Tonight at the Minneapolis Photo Center: opening reception for two new exhibits. “Picture This: What We Photograph” stresses the narrative content of pictures – the stories they tell. “Jennifer Bong: Love, Light and Beauty” is a collection of floral portraits. 7 p.m. – 10 p.m. FMI.

 Tonight at the Goldstein Museum of Design: opening reception for “Redefining Redesigning Fashion: Designs for Sustainability.” A juried exhibition that explores how designers create clothing and accessories with sensitivity to environmental, economic and social concerns. 6 p.m. – 8 p.m. Free. 33 McNeal Hall, 1985 Buford Ave., St. Paul.

 Tonight and tomorrow night at the Walker: “She She Pop.” The German performance collective deconstructs “King Lear,” with help from their real-life septuagenarian fathers. Part of the Walker’s 25th annual “Out There” series, a month-long festival of the unexpected. In German with English supertitles. FMI and tickets.

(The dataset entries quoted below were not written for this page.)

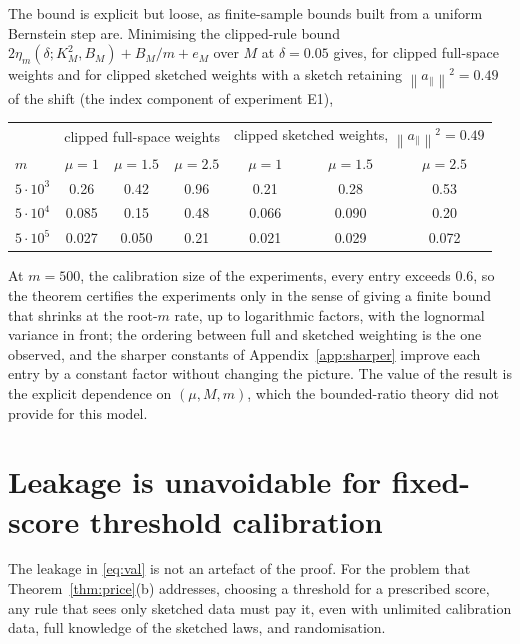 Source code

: \documentclass[11pt,a4paper]{article}
\newcommand{\norm}[1]{\left\|#1\right\|}
\theoremstyle{plain}
\theoremstyle{definition}
\theoremstyle{remark}
\begin{document}
The bound is explicit but loose, as finite-sample bounds built from a uniform Bernstein step are. Minimising the clipped-rule bound $2\eta_m(\delta;K_M^2,B_M)+B_M/m+e_M$ over $M$ at $\delta=0.05$ gives, for clipped full-space weights and for clipped sketched weights with a sketch retaining $\norm{a_\parallel}^2=0.49$ of the shift (the index component of experiment E1),
\begin{center}\small
\begin{tabular}{lcccccc}
\toprule
 & \multicolumn{3}{c}{clipped full-space weights} & \multicolumn{3}{c}{clipped sketched weights, $\norm{a_\parallel}^2=0.49$}\\
$m$ & $\mu=1$ & $\mu=1.5$ & $\mu=2.5$ & $\mu=1$ & $\mu=1.5$ & $\mu=2.5$\\
\midrule
$5\cdot10^3$ & 0.26 & 0.42 & 0.96 & 0.21 & 0.28 & 0.53\\
$5\cdot10^4$ & 0.085 & 0.15 & 0.48 & 0.066 & 0.090 & 0.20\\
$5\cdot10^5$ & 0.027 & 0.050 & 0.21 & 0.021 & 0.029 & 0.072\\
\bottomrule
\end{tabular}
\end{center}
At $m=500$, the calibration size of the experiments, every entry exceeds $0.6$, so the theorem certifies the experiments only in the sense of giving a finite bound that shrinks at the root-$m$ rate, up to logarithmic factors, with the lognormal variance in front; the ordering between full and sketched weighting is the one observed, and the sharper constants of Appendix~\ref{app:sharper} improve each entry by a constant factor without changing the picture. The value of the result is the explicit dependence on $(\mu,M,m)$, which the bounded-ratio theory did not provide for this model.
\section{Leakage is unavoidable for fixed-score threshold calibration}\label{sec:lb}

The leakage in \eqref{eq:val} is not an artefact of the proof. For the problem that Theorem~\ref{thm:price}(b) addresses, choosing a threshold for a prescribed score, any rule that sees only sketched data must pay it, even with unlimited calibration data, full knowledge of the sketched laws, and randomisation.
\end{document}
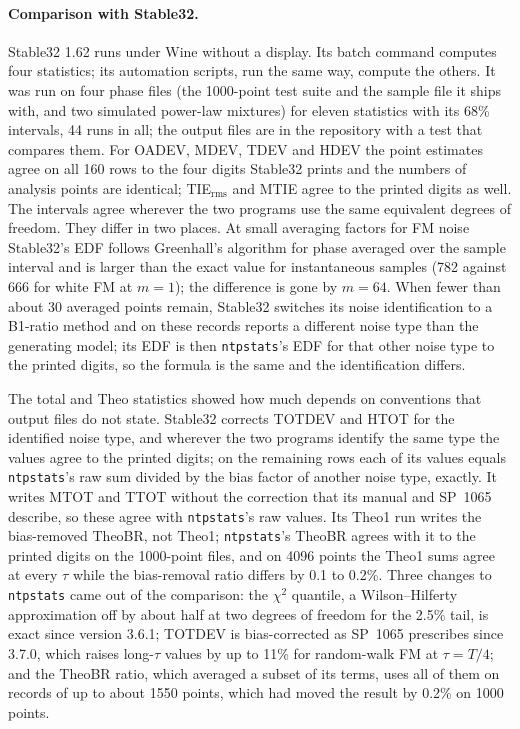 \documentclass[11pt,a4paper]{article}
\newcommand{\ntp}{\texttt{ntpstats}}
\begin{document}
\paragraph{Comparison with Stable32.} Stable32 1.62 \citep{stable32} runs under Wine without a
display. Its batch command computes four statistics; its automation scripts, run the same way, compute
the others. It was run on four phase files (the 1000-point test suite and the sample file it ships with,
and two simulated power-law mixtures) for eleven statistics with its 68\% intervals, 44 runs in all; the
output files are in the repository with a test that compares them. For OADEV, MDEV, TDEV and HDEV the
point estimates agree on all 160 rows to the four digits Stable32 prints and the numbers of analysis
points are identical; TIE$_\mathrm{rms}$ and MTIE agree to the printed digits as well. The intervals agree
wherever the two programs use the same equivalent degrees of freedom. They differ in two places. At small
averaging factors for FM noise Stable32's EDF follows Greenhall's algorithm for phase averaged over the
sample interval and is larger than the exact value for instantaneous samples (782 against 666 for white
FM at $m = 1$); the difference is gone by $m = 64$. When fewer than about 30 averaged points remain,
Stable32 switches its noise identification to a B1-ratio method and on these records reports a
different noise type than the generating model; its EDF is then \ntp's EDF for that other noise type to
the printed digits, so the formula is the same and the identification differs.

The total and Theo statistics showed how much depends on conventions that output files do not state.
Stable32 corrects TOTDEV and HTOT for the identified noise type, and wherever the two programs identify
the same type the values agree to the printed digits; on the remaining rows each of its values equals
\ntp's raw sum divided by the bias factor of another noise type, exactly. It writes MTOT and TTOT
without the correction that its manual and SP~1065 describe, so these agree with \ntp's raw values.
Its Theo1 run writes the bias-removed TheoBR, not Theo1; \ntp's TheoBR agrees with it to the printed
digits on the 1000-point files, and on 4096 points the Theo1 sums agree at every $\tau$ while the
bias-removal ratio differs by 0.1 to 0.2\%. Three changes to \ntp{} came out of the comparison: the
$\chi^2$ quantile, a Wilson--Hilferty approximation off by about half at two degrees of freedom for the
2.5\% tail, is exact since version 3.6.1; TOTDEV is bias-corrected as SP~1065 prescribes since 3.7.0,
which raises long-$\tau$ values by up to 11\% for random-walk FM at $\tau = T/4$; and the TheoBR ratio,
which averaged a subset of its terms, uses all of them on records of up to about 1550 points, which had
moved the result by 0.2\% on 1000 points.
\end{document}
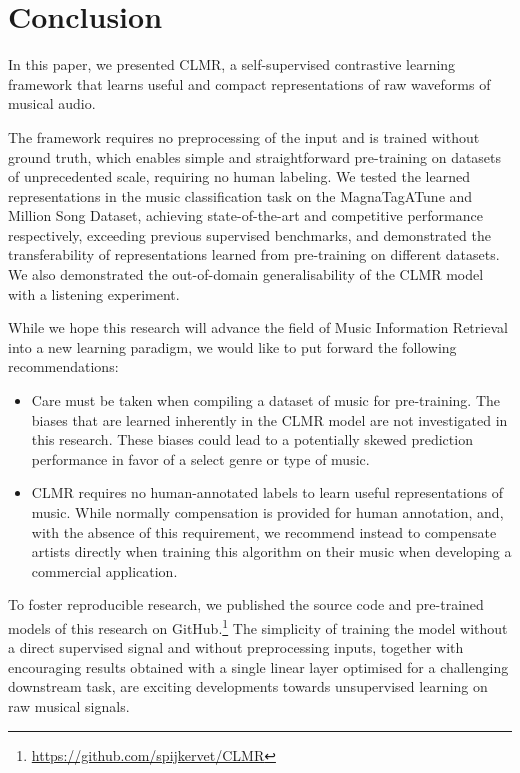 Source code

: \chapter{Conclusion}\label{sec:conclusion}
In this paper, we presented CLMR, a self-supervised contrastive learning framework that learns useful and compact representations of raw waveforms of musical audio.

The framework requires no preprocessing of the input and is trained without ground truth, which enables simple and straightforward pre-training on datasets of unprecedented scale, requiring no human labeling. We tested the learned representations in the music classification task on the MagnaTagATune and Million Song Dataset, achieving state-of-the-art and competitive performance respectively, exceeding previous supervised benchmarks, and demonstrated the transferability of representations learned from pre-training on different datasets. We also demonstrated the out-of-domain generalisability of the CLMR model with a listening experiment.

While we hope this research will advance the field of Music Information Retrieval into a new learning paradigm, we would like to put forward the following recommendations:

\begin{itemize}
    \item Care must be taken when compiling a dataset of music for pre-training. The biases that are learned inherently in the CLMR model are not investigated in this research. These biases could lead to a potentially skewed prediction performance in favor of a select genre or type of music.
    \item CLMR requires no human-annotated labels to learn useful representations of music. While normally compensation is provided for human annotation, and, with the absence of this requirement, we recommend instead to compensate artists directly when training this algorithm on their music when developing a commercial application.
\end{itemize}

To foster reproducible research, we published the source code and pre-trained models of this research on GitHub.\footnote{\url{https://github.com/spijkervet/CLMR}}
The simplicity of training the model without a direct supervised signal and without preprocessing inputs, together with encouraging results obtained with a single linear layer optimised for a challenging downstream task, are exciting developments towards unsupervised learning on raw musical signals. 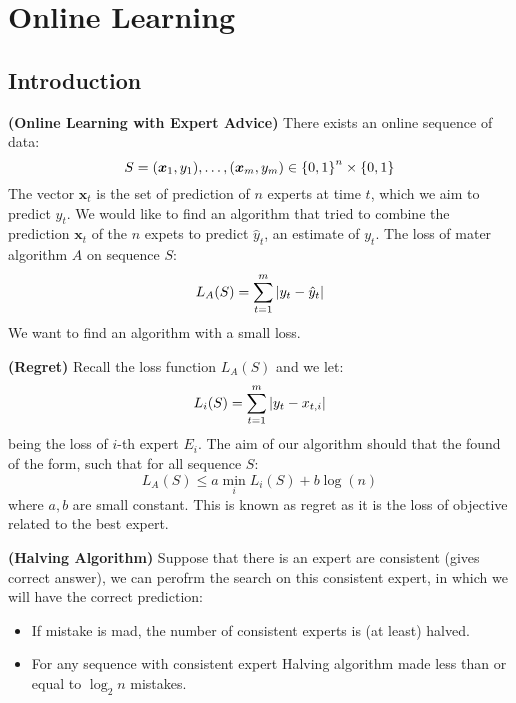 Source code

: \section{Online Learning}

\subsection{Introduction}

\begin{definition}{\textbf{(Online Learning with Expert Advice)}}
    There exists an online sequence of data:
    \begin{equation*}
        S = (\boldsymbol x_1, y_1),\dots, (\boldsymbol x_m, y_m) \in \left\{ 0, 1 \right\}^n \times \left\{ 0, 1 \right\}
    \end{equation*} 
    The vector $\boldsymbol x_t$ is the set of prediction of $n$ experts at time $t$, which we aim to predict $y_t$. We would like to find an algorithm that tried to combine the prediction $\boldsymbol x_t$ of the $n$ expets to predict $\hat{y}_t$, an estimate of $y_t$. The loss of mater algorithm $A$ on sequence $S$:
    \begin{equation*}
        L_A(S) = \sum^m_{t=1}\left| y_t - \hat{y}_t \right|
    \end{equation*}
    We want to find an algorithm with a small loss.
\end{definition}

\begin{definition}{\textbf{(Regret)}}
    Recall the loss function $L_A(S)$ and we let:
    \begin{equation*}
        L_i(S) = \sum^m_{t=1} \left| y_t - x_{t, i} \right|
    \end{equation*}
    being the loss of $i$-th expert $E_i$. The aim of our algorithm should that the found of the form, such that for all sequence $S$:
    \begin{equation*}
        L_A(S) \le a \min_{i}L_i(S) + b\log(n)
    \end{equation*}
    where $a, b$ are small constant. This is known as regret as it is the loss of objective related to the best expert. 
\end{definition}

\begin{definition}{\textbf{(Halving Algorithm)}}
    Suppose that there is an expert are consistent (gives correct answer), we can perofrm the search on this consistent expert, in which we will have the correct prediction:
    \begin{itemize}
        \item If mistake is mad, the number of consistent experts is (at least) halved. 
        \item For any sequence with consistent expert Halving algorithm made less than or equal to $\log_2n$ mistakes. 
    \end{itemize}
\end{definition}

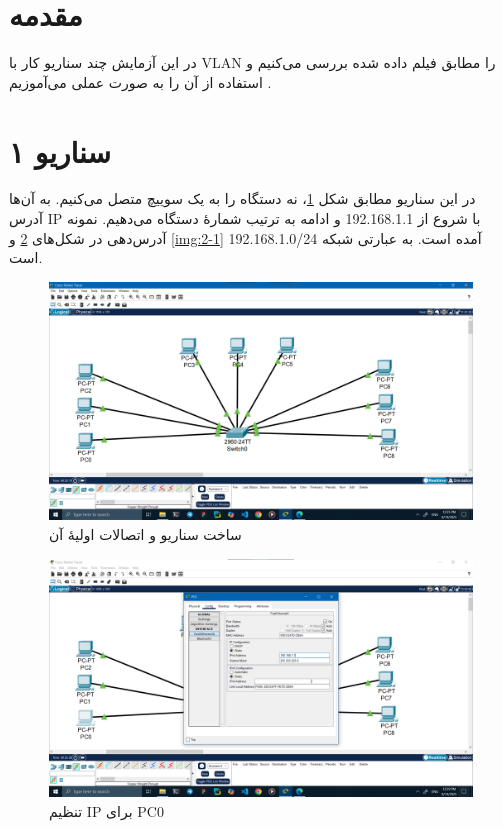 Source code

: \documentclass[12pt]{article}
\begin{document}
	\section{مقدمه}
	در این آزمایش چند سناریو کار با \textenglish{VLAN} را مطابق فیلم داده شده بررسی می‌کنیم و استفاده از آن را به صورت عملی می‌آموزیم \cite{a1}.
	
	\section{سناریو ۱}
	در این سناریو مطابق شکل \ref{img:1}، نه دستگاه را به یک سوییچ متصل می‌کنیم. به آن‌ها آدرس \textenglish{IP} با شروع از \textenglish{192.168.1.1} و ادامه به ترتیب شمارهٔ دستگاه می‌دهیم. نمونه آدرس‌دهی در شکل‌های \ref{img:2} و \ref{img:2-1} آمده است. به عبارتی شبکه \textenglish{192.168.1.0/24} است.
	\begin{figure}[H]
		\centering
		\includegraphics[width=\textwidth]{resources/1.png}
		\caption{ساخت سناریو  و اتصالات اولیهٔ آن}
		\label{img:1}
	\end{figure}
	\begin{figure}[H]
		\centering
		\includegraphics[width=\textwidth]{resources/2.png}
		\caption{تنظیم \textenglish{IP} برای \textenglish{PC0}}
		\label{img:2}
	\end{figure}
\end{document}
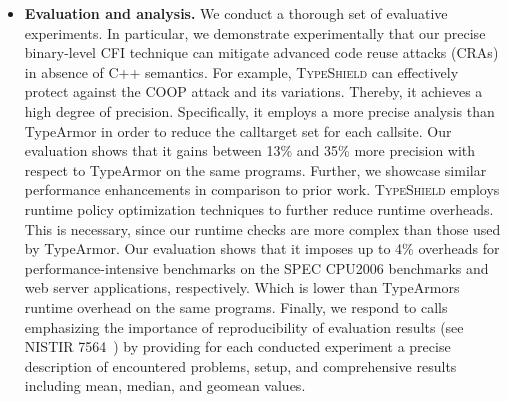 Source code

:\begin{itemize}
 \item 
\textbf{Evaluation and analysis.} We conduct a thorough set of evaluative experiments. In particular, we demonstrate experimentally that our precise binary-level 
 CFI technique can mitigate advanced code reuse attacks (CRAs) in absence of C++ semantics. For example, \textsc{TypeShield} can effectively protect against 
 the COOP attack and its variations. Thereby, it achieves a high degree of precision. Specifically, it 
 employs a more precise analysis than TypeArmor in order to reduce the calltarget set for each callsite. Our evaluation shows that it
 gains between 13\% and 35\% more precision with respect to TypeArmor on the same programs. Further, we showcase similar {performance} enhancements in 
 comparison to prior work. \textsc{TypeShield} employs runtime policy optimization techniques to further reduce runtime overheads. This is necessary, since our 
 runtime checks are more complex than those
 used by TypeArmor. Our evaluation shows that it imposes up to 4\% overheads for performance-intensive benchmarks on the SPEC CPU2006 benchmarks and web 
 server applications, respectively. Which is lower than TypeArmors runtime overhead on the same programs.
 Finally, we respond to calls emphasizing the importance of reproducibility of evaluation results (see NISTIR 7564~\cite{reprod:nist}) by 
 providing for each conducted experiment a precise description of encountered problems, setup, and comprehensive results including mean, median, and geomean values.

\end{itemize}


% 

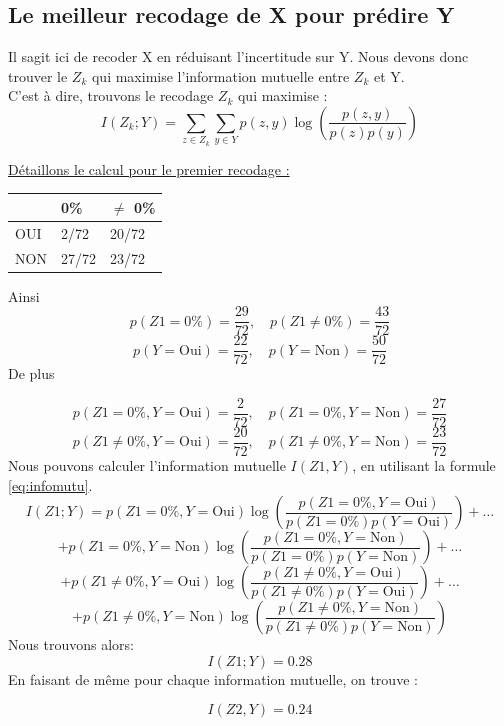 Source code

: \documentclass{article}
\begin{document}
\subsection{Le meilleur recodage de X pour prédire Y }

Il sagit ici de recoder X en réduisant l'incertitude sur Y.
Nous devons donc trouver le $Z_k$ qui maximise l'information mutuelle entre $Z_k$ et Y.
\\
C'est à dire, trouvons le recodage $Z_k$ qui maximise :
\begin{equation}
  I(Z_k; Y) = \sum_{z\in Z_k} \sum_{y \in Y} p(z, y) \log \left( \frac{p(z, y)}{p(z)p(y)} \right)
  \label{eq:infomutu}
\end{equation}

\underline{Détaillons le calcul pour le premier recodage :}

\begin{table}[H]
  \centering
  \begin{tabular}{|l|l|l|}
  \hline
      & 0\%   & $\neq$ 0\% \\ \hline
  OUI & 2/72  & 20/72 \\ \hline
  NON & 27/72 & 23/72 \\ \hline
  \end{tabular}
  \end{table}
Ainsi
\[
p(Z1 = 0\%) = \frac{29}{72}, \quad p(Z1 \neq 0\%) = \frac{43}{72}
\]
\[
p(Y = \text{Oui}) = \frac{22}{72}, \quad p(Y = \text{Non}) = \frac{50}{72}
\]
De plus

\[
p(Z1 = 0\%, Y = \text{Oui}) = \frac{2}{72}, \quad p(Z1 = 0\%, Y = \text{Non}) = \frac{27}{72}
\]
\[
p(Z1 \neq 0\%, Y = \text{Oui}) = \frac{20}{72}, \quad p(Z1 \neq 0\%, Y = \text{Non}) = \frac{23}{72}
\]
Nous pouvons calculer l'information mutuelle $I(Z1,Y)$, en utilisant la formule \ref{eq:infomutu}.
\[
I(Z1; Y) = p(Z1 = 0\%, Y = \text{Oui}) \log \left(\frac{p(Z1 = 0\%, Y = \text{Oui})}{p(Z1 = 0\%) p(Y = \text{Oui})}\right) + \ldots
\]
\[
+ p(Z1 = 0\%, Y = \text{Non}) \log \left(\frac{p(Z1 = 0\%, Y = \text{Non})}{p(Z1 = 0\%) p(Y = \text{Non})}\right) + \ldots
\]
\[
+ p(Z1 \neq 0\%, Y = \text{Oui}) \log \left(\frac{p(Z1 \neq 0\%, Y = \text{Oui})}{p(Z1 \neq 0\%) p(Y = \text{Oui})}\right) + \ldots
\]
\[
+ p(Z1 \neq 0\%, Y = \text{Non}) \log \left(\frac{p(Z1 \neq 0\%, Y = \text{Non})}{p(Z1 \neq 0\%) p(Y = \text{Non})}\right)
\]
Nous trouvons alors:
\[
  I(Z1; Y)= 0.28
\]
En faisant de même pour chaque information mutuelle, on trouve : 

\[
I(Z2,Y) = 0.24
\]
\end{document}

 Tonight through Feb. 7 at the St. Anthony Main Theatre in Minneapolis: the Film Society launches a new series, “Frozen Docs.” As if we need reminding that it’s c-c-cold outside. The films – all acclaimed and awarded documentaries – include Sundance winner “The House I Love In,” an eye-opening look at America’s never-ending, costly war on drugs; “Tchoupitoulas,” which follows three adolescent brothers through a night in New Orleans; and, in case you missed it at the Trylon, “Beware of Mr. Baker,” about the legendary rock drummer Mr. Baker, a man you don’t want your daughter to marry. FMI and tickets.

 Saturday morning at the Washburn Library: “Global Folk: Sounds of Mexico.” La Familia Torres-Pena performs traditional Mexican songs, pop and music-hall tunes, love songs, and more. 11 a.m. Free. Register online or call 612-543-8375.

Oleta Adams
Courtesy of the University of MinnesotaOleta Adams

 Saturday night at the Hopkins Center for the Arts: Aaron Neville solo. Will the angel-voiced, Grammy-winning gospel, R&B and country star sing “Amazing Grace”? You can probably bet a beignet or two on that happening, and you’ll be transported. It’s a rare treat to hear Neville with just a pianist. 8 p.m. FMI and tickets.

 Sunday at the Ted Mann: 32nd Annual Martin Luther King Jr. Tribute Featuring Oleta Adams. Platinum-selling singer Adams has toured with Tears for Fears, Phil Collins, Michael Bolton and Luther Vandross. The tribute will also include performances by Walker West Music Academy’s Jazz Ensemble and U of M alum Ahmad Lewis, who will present a spoken-word piece called “Out of the Ashes of the Past.” 4 p.m. to 6 p.m., Ted Mann Concert Hall, 2128 4th St. South, Minneapolis.